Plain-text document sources
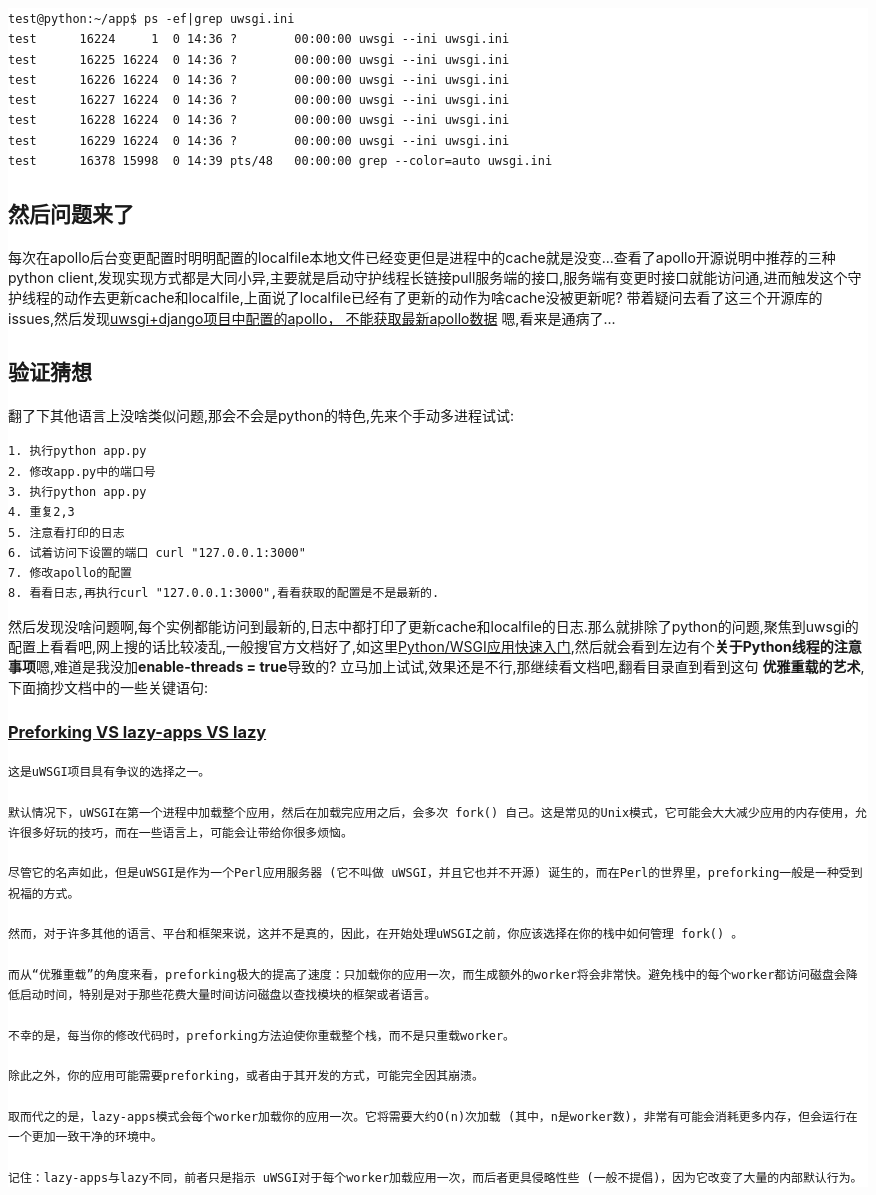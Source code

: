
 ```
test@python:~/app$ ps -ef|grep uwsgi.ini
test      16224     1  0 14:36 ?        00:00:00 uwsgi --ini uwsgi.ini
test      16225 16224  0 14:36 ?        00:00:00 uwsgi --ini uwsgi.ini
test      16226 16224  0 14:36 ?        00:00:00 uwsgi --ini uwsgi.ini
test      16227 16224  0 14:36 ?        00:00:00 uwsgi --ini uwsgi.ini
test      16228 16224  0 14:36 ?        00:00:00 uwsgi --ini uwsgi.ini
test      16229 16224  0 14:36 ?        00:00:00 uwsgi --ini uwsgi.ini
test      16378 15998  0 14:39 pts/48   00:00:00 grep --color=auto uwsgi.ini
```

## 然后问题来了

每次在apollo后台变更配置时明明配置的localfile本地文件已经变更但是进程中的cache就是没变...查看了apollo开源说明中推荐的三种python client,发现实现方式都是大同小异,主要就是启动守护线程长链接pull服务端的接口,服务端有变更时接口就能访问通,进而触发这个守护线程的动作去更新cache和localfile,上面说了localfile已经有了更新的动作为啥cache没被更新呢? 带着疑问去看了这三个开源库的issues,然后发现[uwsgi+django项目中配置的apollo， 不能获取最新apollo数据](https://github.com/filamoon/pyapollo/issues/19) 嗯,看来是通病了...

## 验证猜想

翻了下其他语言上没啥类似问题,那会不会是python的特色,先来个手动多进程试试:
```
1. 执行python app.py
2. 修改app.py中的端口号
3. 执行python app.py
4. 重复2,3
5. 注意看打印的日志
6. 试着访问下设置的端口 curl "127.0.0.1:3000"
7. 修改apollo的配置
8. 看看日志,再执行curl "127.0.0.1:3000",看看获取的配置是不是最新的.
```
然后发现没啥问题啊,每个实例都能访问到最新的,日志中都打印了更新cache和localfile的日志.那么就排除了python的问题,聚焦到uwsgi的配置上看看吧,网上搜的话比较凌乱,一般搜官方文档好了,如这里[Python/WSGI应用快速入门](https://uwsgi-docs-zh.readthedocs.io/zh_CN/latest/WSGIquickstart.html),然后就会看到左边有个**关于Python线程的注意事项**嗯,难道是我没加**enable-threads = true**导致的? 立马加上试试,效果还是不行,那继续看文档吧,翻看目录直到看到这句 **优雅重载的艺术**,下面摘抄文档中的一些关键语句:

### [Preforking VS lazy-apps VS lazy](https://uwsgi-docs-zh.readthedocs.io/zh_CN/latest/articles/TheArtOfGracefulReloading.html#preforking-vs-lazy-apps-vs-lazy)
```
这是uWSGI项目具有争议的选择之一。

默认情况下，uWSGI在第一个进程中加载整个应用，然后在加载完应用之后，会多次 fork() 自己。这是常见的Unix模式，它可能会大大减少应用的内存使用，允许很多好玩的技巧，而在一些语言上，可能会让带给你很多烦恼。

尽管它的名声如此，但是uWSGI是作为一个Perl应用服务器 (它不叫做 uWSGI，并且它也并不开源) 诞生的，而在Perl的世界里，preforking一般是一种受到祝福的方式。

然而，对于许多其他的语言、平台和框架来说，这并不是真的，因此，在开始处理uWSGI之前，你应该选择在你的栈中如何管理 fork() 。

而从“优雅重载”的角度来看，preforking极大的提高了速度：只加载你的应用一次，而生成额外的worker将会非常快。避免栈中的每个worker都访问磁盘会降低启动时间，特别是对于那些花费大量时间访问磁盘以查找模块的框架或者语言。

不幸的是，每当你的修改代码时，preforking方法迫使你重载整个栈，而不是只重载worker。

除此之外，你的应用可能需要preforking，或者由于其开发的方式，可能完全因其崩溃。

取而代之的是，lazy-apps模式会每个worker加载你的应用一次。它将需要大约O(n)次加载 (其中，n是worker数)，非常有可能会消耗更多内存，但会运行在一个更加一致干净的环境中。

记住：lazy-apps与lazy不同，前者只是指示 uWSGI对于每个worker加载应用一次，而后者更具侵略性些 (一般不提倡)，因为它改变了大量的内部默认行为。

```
* * *
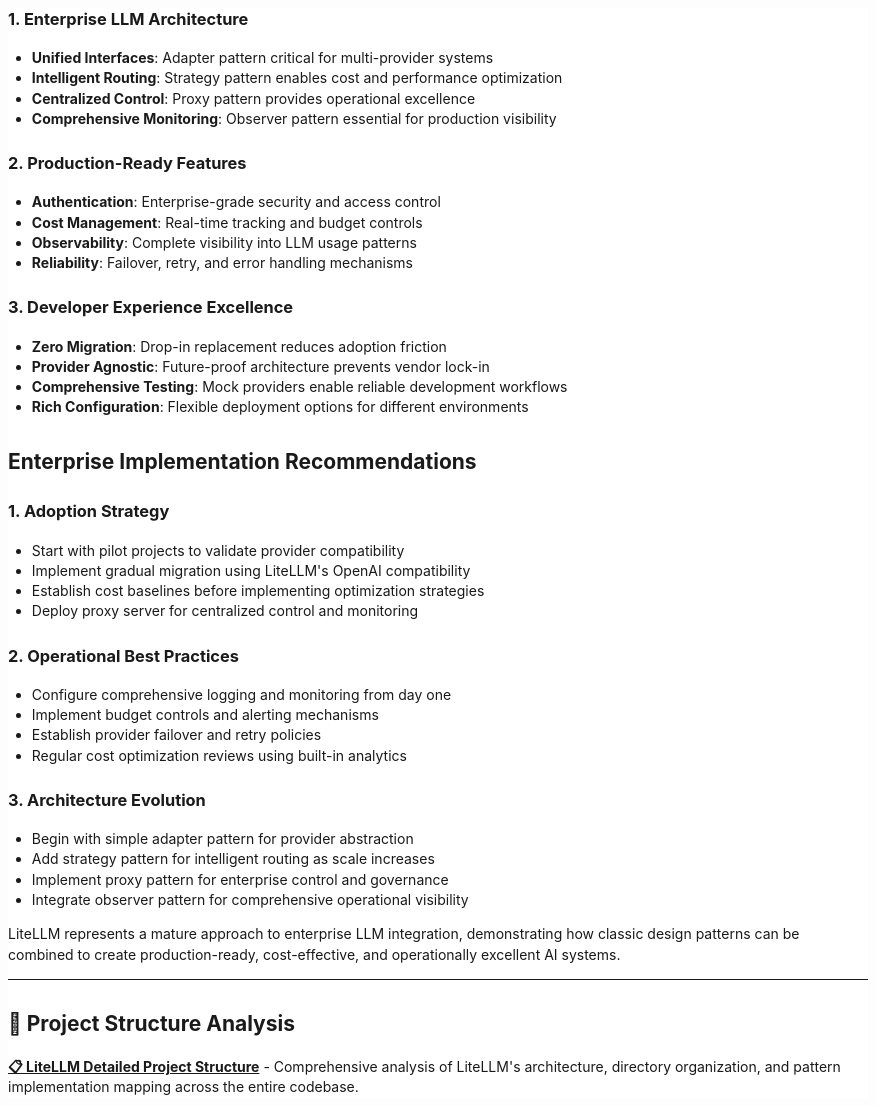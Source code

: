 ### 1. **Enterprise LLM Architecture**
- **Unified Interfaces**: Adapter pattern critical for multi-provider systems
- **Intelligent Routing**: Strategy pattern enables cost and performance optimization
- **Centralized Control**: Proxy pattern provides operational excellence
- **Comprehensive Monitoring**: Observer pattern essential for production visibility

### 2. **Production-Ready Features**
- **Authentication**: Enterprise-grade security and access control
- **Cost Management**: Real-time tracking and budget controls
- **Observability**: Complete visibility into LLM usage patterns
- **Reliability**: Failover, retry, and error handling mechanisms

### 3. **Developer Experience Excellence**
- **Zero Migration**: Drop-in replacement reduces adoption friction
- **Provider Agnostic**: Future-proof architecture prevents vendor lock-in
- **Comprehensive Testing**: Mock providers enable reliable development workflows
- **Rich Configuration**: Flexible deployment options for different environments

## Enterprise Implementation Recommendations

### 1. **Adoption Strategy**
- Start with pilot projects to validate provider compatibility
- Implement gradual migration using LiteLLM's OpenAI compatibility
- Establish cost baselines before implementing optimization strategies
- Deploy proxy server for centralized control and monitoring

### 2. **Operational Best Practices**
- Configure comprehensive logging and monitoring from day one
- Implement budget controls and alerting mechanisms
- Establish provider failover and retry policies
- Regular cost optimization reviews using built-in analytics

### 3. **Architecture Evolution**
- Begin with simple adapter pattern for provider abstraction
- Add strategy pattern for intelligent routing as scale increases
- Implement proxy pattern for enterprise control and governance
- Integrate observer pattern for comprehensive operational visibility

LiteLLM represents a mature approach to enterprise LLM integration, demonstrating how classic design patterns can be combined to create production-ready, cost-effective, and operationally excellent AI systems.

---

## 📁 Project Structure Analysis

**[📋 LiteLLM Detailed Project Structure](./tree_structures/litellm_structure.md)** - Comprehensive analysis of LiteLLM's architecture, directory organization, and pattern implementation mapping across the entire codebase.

TASK DETAILS: Each line in the records above with "LiteLLM" must be returned.

SOLUTION FOR THIS TASK:
- Implement gradual migration using LiteLLM's OpenAI compatibility
LiteLLM represents a mature approach to enterprise LLM integration, demonstrating how classic design patterns can be combined to create production-ready, cost-effective, and operationally excellent AI systems.
**[📋 LiteLLM Detailed Project Structure](./tree_structures/litellm_structure.md)** - Comprehensive analysis of LiteLLM's architecture, directory organization, and pattern implementation mapping across the entire codebase.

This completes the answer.